* **WHAT IS REQUIRED**:
Please return the records below exactly as they stand, with the pictures removed.

* **THE DATA**:
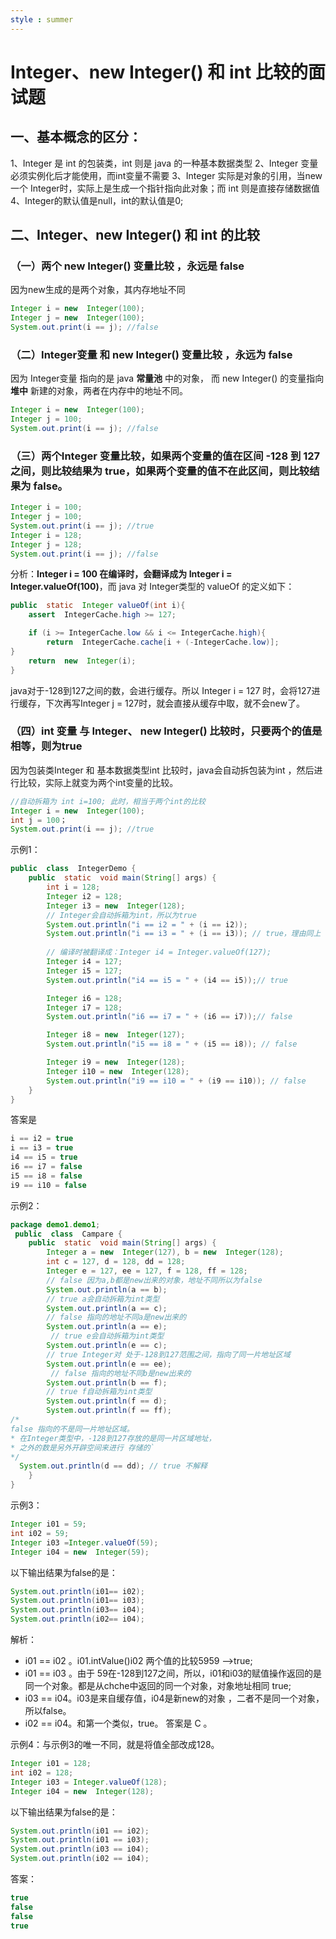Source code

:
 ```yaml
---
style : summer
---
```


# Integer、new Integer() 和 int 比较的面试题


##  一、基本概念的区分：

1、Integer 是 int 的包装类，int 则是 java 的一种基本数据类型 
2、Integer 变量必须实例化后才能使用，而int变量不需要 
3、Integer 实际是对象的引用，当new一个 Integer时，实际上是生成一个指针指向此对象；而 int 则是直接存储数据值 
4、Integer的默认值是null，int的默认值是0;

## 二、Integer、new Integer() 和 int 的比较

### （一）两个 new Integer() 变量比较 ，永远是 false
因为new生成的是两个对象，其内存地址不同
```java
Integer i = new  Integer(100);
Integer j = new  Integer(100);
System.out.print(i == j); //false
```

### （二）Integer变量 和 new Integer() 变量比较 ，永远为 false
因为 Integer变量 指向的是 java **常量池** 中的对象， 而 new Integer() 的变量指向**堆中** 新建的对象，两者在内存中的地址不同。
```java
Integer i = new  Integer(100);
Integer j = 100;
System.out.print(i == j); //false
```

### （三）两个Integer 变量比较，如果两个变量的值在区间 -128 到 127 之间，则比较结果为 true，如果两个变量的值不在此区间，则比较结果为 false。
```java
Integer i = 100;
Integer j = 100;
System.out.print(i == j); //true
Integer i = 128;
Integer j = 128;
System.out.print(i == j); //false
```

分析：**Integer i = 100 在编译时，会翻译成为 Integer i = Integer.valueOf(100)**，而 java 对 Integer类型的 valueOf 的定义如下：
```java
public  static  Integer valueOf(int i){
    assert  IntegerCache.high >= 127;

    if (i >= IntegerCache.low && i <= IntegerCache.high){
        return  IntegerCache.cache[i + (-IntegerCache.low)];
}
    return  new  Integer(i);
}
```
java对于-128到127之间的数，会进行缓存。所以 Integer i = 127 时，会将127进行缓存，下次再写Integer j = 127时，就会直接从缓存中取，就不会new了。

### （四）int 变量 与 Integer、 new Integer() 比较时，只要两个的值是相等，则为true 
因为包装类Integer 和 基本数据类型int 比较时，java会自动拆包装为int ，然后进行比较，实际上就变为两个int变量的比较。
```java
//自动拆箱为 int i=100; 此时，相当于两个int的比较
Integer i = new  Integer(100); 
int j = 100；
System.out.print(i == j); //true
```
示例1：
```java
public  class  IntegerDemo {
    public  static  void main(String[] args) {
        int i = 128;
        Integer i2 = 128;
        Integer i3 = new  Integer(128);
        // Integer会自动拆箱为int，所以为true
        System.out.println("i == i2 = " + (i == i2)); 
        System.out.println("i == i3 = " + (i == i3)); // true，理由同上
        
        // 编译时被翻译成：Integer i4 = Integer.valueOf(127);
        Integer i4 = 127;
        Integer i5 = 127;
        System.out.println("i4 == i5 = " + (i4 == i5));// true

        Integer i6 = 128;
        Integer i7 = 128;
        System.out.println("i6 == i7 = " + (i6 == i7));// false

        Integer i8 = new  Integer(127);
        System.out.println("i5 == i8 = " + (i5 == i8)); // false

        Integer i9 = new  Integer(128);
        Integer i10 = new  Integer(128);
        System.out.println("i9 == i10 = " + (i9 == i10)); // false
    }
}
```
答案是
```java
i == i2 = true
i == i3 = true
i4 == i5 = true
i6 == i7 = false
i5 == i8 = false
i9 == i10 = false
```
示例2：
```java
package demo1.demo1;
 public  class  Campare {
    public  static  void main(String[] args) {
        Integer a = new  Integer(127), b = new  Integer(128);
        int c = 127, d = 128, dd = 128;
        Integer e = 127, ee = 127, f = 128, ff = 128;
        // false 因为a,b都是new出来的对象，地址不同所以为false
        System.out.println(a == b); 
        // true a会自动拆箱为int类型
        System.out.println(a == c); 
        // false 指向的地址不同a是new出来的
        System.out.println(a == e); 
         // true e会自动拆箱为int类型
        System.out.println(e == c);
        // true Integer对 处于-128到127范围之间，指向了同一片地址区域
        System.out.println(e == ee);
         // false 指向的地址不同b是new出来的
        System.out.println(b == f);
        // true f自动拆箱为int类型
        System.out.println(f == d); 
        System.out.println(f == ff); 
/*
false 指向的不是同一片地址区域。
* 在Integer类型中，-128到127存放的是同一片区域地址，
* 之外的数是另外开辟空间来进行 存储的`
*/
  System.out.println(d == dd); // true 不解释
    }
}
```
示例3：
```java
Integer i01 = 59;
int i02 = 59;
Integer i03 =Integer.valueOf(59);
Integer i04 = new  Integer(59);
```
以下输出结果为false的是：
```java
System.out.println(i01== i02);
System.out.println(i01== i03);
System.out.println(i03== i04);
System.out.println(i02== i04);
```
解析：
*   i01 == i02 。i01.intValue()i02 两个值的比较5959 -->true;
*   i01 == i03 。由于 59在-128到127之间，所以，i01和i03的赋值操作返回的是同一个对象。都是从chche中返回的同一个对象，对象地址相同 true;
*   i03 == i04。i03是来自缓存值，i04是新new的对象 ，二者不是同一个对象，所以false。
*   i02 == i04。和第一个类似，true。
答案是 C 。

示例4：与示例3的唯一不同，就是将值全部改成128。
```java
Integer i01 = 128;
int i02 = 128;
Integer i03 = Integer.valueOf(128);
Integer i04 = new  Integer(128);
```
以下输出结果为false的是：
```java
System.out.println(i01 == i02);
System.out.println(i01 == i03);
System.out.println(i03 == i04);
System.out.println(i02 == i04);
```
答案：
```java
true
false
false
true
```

* **SOLUTION**:
Source code

:
 ```yaml
---
style : summer
---
```


# Integer、new Integer() 和 int 比较的面试题


##  一、基本概念的区分：

1、Integer 是 int 的包装类，int 则是 java 的一种基本数据类型 
2、Integer 变量必须实例化后才能使用，而int变量不需要 
3、Integer 实际是对象的引用，当new一个 Integer时，实际上是生成一个指针指向此对象；而 int 则是直接存储数据值 
4、Integer的默认值是null，int的默认值是0;

## 二、Integer、new Integer() 和 int 的比较

### （一）两个 new Integer() 变量比较 ，永远是 false
因为new生成的是两个对象，其内存地址不同
```java
Integer i = new  Integer(100);
Integer j = new  Integer(100);
System.out.print(i == j); //false
```

### （二）Integer变量 和 new Integer() 变量比较 ，永远为 false
因为 Integer变量 指向的是 java **常量池** 中的对象， 而 new Integer() 的变量指向**堆中** 新建的对象，两者在内存中的地址不同。
```java
Integer i = new  Integer(100);
Integer j = 100;
System.out.print(i == j); //false
```

### （三）两个Integer 变量比较，如果两个变量的值在区间 -128 到 127 之间，则比较结果为 true，如果两个变量的值不在此区间，则比较结果为 false。
```java
Integer i = 100;
Integer j = 100;
System.out.print(i == j); //true
Integer i = 128;
Integer j = 128;
System.out.print(i == j); //false
```

分析：**Integer i = 100 在编译时，会翻译成为 Integer i = Integer.valueOf(100)**，而 java 对 Integer类型的 valueOf 的定义如下：
```java
public  static  Integer valueOf(int i){
    assert  IntegerCache.high >= 127;

    if (i >= IntegerCache.low && i <= IntegerCache.high){
        return  IntegerCache.cache[i + (-IntegerCache.low)];
}
    return  new  Integer(i);
}
```
java对于-128到127之间的数，会进行缓存。所以 Integer i = 127 时，会将127进行缓存，下次再写Integer j = 127时，就会直接从缓存中取，就不会new了。

### （四）int 变量 与 Integer、 new Integer() 比较时，只要两个的值是相等，则为true 
因为包装类Integer 和 基本数据类型int 比较时，java会自动拆包装为int ，然后进行比较，实际上就变为两个int变量的比较。
```java
//自动拆箱为 int i=100; 此时，相当于两个int的比较
Integer i = new  Integer(100); 
int j = 100；
System.out.print(i == j); //true
```
示例1：
```java
public  class  IntegerDemo {
    public  static  void main(String[] args) {
        int i = 128;
        Integer i2 = 128;
        Integer i3 = new  Integer(128);
        // Integer会自动拆箱为int，所以为true
        System.out.println("i == i2 = " + (i == i2)); 
        System.out.println("i == i3 = " + (i == i3)); // true，理由同上
        
        // 编译时被翻译成：Integer i4 = Integer.valueOf(127);
        Integer i4 = 127;
        Integer i5 = 127;
        System.out.println("i4 == i5 = " + (i4 == i5));// true

        Integer i6 = 128;
        Integer i7 = 128;
        System.out.println("i6 == i7 = " + (i6 == i7));// false

        Integer i8 = new  Integer(127);
        System.out.println("i5 == i8 = " + (i5 == i8)); // false

        Integer i9 = new  Integer(128);
        Integer i10 = new  Integer(128);
        System.out.println("i9 == i10 = " + (i9 == i10)); // false
    }
}
```
答案是
```java
i == i2 = true
i == i3 = true
i4 == i5 = true
i6 == i7 = false
i5 == i8 = false
i9 == i10 = false
```
示例2：
```java
package demo1.demo1;
 public  class  Campare {
    public  static  void main(String[] args) {
        Integer a = new  Integer(127), b = new  Integer(128);
        int c = 127, d = 128, dd = 128;
        Integer e = 127, ee = 127, f = 128, ff = 128;
        // false 因为a,b都是new出来的对象，地址不同所以为false
        System.out.println(a == b); 
        // true a会自动拆箱为int类型
        System.out.println(a == c); 
        // false 指向的地址不同a是new出来的
        System.out.println(a == e); 
         // true e会自动拆箱为int类型
        System.out.println(e == c);
        // true Integer对 处于-128到127范围之间，指向了同一片地址区域
        System.out.println(e == ee);
         // false 指向的地址不同b是new出来的
        System.out.println(b == f);
        // true f自动拆箱为int类型
        System.out.println(f == d); 
        System.out.println(f == ff); 
/*
false 指向的不是同一片地址区域。
* 在Integer类型中，-128到127存放的是同一片区域地址，
* 之外的数是另外开辟空间来进行 存储的`
*/
  System.out.println(d == dd); // true 不解释
    }
}
```
示例3：
```java
Integer i01 = 59;
int i02 = 59;
Integer i03 =Integer.valueOf(59);
Integer i04 = new  Integer(59);
```
以下输出结果为false的是：
```java
System.out.println(i01== i02);
System.out.println(i01== i03);
System.out.println(i03== i04);
System.out.println(i02== i04);
```
解析：
*   i01 == i02 。i01.intValue()i02 两个值的比较5959 -->true;
*   i01 == i03 。由于 59在-128到127之间，所以，i01和i03的赋值操作返回的是同一个对象。都是从chche中返回的同一个对象，对象地址相同 true;
*   i03 == i04。i03是来自缓存值，i04是新new的对象 ，二者不是同一个对象，所以false。
*   i02 == i04。和第一个类似，true。
答案是 C 。

示例4：与示例3的唯一不同，就是将值全部改成128。
```java
Integer i01 = 128;
int i02 = 128;
Integer i03 = Integer.valueOf(128);
Integer i04 = new  Integer(128);
```
以下输出结果为false的是：
```java
System.out.println(i01 == i02);
System.out.println(i01 == i03);
System.out.println(i03 == i04);
System.out.println(i02 == i04);
```
答案：
```java
true
false
false
true
```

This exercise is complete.